**Work instruction**
Look through the data that follows and copy each line with the string "example".

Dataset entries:
......

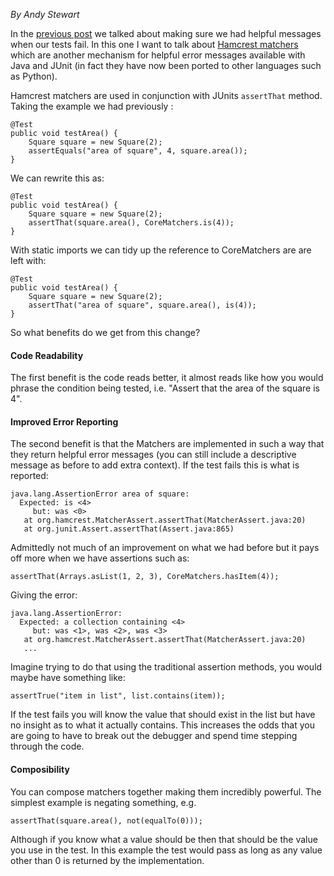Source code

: *By Andy Stewart*

In the [previous post](http://thedevengers.com/tdd-useful-test-failures-part-1/) we talked about making sure we had helpful messages when our tests fail. In this one I want to talk about [Hamcrest matchers](http://hamcrest.org/) which are another mechanism for helpful error messages available with Java and JUnit (in fact they have now been ported to other languages such as Python).

Hamcrest matchers are used in conjunction with JUnits `assertThat` method. Taking the example we had previously :

    @Test
    public void testArea() {
        Square square = new Square(2);
        assertEquals("area of square", 4, square.area());
    }
    
We can rewrite this as:

    @Test
    public void testArea() {
        Square square = new Square(2);
        assertThat(square.area(), CoreMatchers.is(4));
    }
    
With static imports we can tidy up the reference to CoreMatchers are are left with:

    @Test
    public void testArea() {
        Square square = new Square(2);
        assertThat("area of square", square.area(), is(4));
    }

So what benefits do we get from this change? 

#### Code Readability

The first benefit is the code reads better, it almost reads like how you would phrase the condition being tested, i.e. "Assert that the area of the square is 4".

#### Improved Error Reporting

The second benefit is that the Matchers are implemented in such a way that they return helpful error messages (you can still include a descriptive message as before to add extra context). If the test fails this is what is reported:

    java.lang.AssertionError area of square: 
      Expected: is <4>
         but: was <0>
	   at org.hamcrest.MatcherAssert.assertThat(MatcherAssert.java:20)
	   at org.junit.Assert.assertThat(Assert.java:865)

Admittedly not much of an improvement on what we had before but it pays off more when we have assertions such as:

    assertThat(Arrays.asList(1, 2, 3), CoreMatchers.hasItem(4));
    
Giving the error:

    java.lang.AssertionError:
      Expected: a collection containing <4>
         but: was <1>, was <2>, was <3>
	   at org.hamcrest.MatcherAssert.assertThat(MatcherAssert.java:20)
	   ...
       
Imagine trying to do that using the traditional assertion methods, you would maybe have something like:

	assertTrue("item in list", list.contains(item));
    
If the test fails you will know the value that should exist in the list but have no insight as to what it actually contains. This increases the odds that you are going to have to break out the debugger and spend time stepping through the code.

#### Composibility

You can compose matchers together making them incredibly powerful. The simplest example is negating something, e.g.

    assertThat(square.area(), not(equalTo(0)));
    
Although if you know what a value should be then that should be the value you use in the test. In this example the test would pass as long as any value other than 0 is returned by the implementation.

......

**Final answer**
Hamcrest matchers are used in conjunction with JUnits `assertThat` method. Taking the example we had previously :
You can compose matchers together making them incredibly powerful. The simplest example is negating something, e.g.
Although if you know what a value should be then that should be the value you use in the test. In this example the test would pass as long as any value other than 0 is returned by the implementation.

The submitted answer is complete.